Hi, What do you mean when you say you could not see all the performance data for all statements?
Do you mean that you could not see ANY events correlated with lines in your program, or that you saw events only for some lines?
It is normal to see events only for some lines of code in a program. You will not get an event count for every line. Since all processors are pipelined and have multiple execution units, and today's processors often even have multiple cores or hyper-threads, many statements can be executing at once. Vtune Analyzer also only interrupts the processor at a certain interval, and it takes a few micro-seconds for the processor to respond and process the interrupt (which records what code was running at the time). Both of those factors mean that the event counts will not be perfect for every line - often, you will see for a loop that most of the event counts go to a particular line of code with hardly any on the other lines.
Before going into this further, let me know what exactly you are looking for and we can see if there is an issue. Thanks, Shannon Cepeda
I mean the event data was shown for only some lines.

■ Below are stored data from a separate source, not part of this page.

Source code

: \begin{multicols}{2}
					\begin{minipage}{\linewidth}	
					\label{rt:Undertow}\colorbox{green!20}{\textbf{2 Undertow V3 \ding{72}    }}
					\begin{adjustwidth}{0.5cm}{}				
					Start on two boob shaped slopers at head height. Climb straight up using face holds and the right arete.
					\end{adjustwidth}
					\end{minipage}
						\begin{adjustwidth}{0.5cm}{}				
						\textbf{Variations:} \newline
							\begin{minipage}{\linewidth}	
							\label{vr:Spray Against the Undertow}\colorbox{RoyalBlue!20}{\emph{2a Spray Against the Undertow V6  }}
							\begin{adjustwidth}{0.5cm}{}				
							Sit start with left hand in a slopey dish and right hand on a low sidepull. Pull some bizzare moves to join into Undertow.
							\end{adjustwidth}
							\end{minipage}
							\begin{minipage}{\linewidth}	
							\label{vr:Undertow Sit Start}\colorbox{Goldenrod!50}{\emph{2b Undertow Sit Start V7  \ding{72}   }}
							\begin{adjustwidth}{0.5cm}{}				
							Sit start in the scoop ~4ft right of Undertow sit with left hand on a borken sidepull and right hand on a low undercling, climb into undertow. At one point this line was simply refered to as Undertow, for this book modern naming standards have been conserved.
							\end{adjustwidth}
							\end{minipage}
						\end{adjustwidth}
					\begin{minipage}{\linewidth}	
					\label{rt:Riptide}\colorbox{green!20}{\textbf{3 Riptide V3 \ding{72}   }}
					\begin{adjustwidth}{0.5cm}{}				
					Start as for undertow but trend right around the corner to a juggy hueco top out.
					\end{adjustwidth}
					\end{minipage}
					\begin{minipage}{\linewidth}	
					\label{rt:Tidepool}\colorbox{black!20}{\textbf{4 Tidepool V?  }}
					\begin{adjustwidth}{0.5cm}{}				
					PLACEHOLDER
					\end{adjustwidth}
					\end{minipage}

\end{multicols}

I basically want to measure the running time of a few selected loops in the program. I am characterizing the loops based on a few patterns and I want to know what percentage of the total time for the program is spent in these loops.
want to measure the running times of a few selected loops in a C program so
as to see what percentage of the total time for executing the program is spent in these loops. I should be able to specify the
loops for which the performance should be measured. vtune's focus is on the performance bottlenecks
and it only shows the time for those. Also, vtune does not support time based sampling on linux. Even with event based sampling I cannot select a period of of less than 1ms. So if one loop takes
lesser time than that then its execution time won't be reported.
VTune Analyzer does not report event counts for every line in a program. The way that event-based sampling works is that while your application is running, the processor is periodically interrupted and the statement, function, module, and process information is recorded. These interrupts happen whenever it is time to collect data for a particular event. The interval, called the Sample After Value (SAV), is usually determined by VTune, although you can set it yourself if you want. The idea is that by doing this sampling you get a statistical profile of which parts of your code are resulting in the most events.
This means that you will not get a line-by-line breakdown of your code and what happens for each statement. If you want to measure the running time of one loop against another, theeasiest and most preciseway to do that is to actually time the code. Intel Threading Building Blocks (TBB) has a great thread-aware timer object called tick_count. It is very easy to use and you can try it using TBB for free. You can either download an evaluation copy of TBB or download the open source version (subject to the GPLv2 license with the runtime exception). Instead of the TBB tick_count timer you could also use RDTSCisntruction to read the timestamp counter.
VTune Analyzer is meant to be used as a profiling tool, to allow you to determine which parts of your code are responsible for the most events (time, cache misses, etc). It helps you to find the bottlenecks in your code and to know where to focus on optimizations. Hope this helps!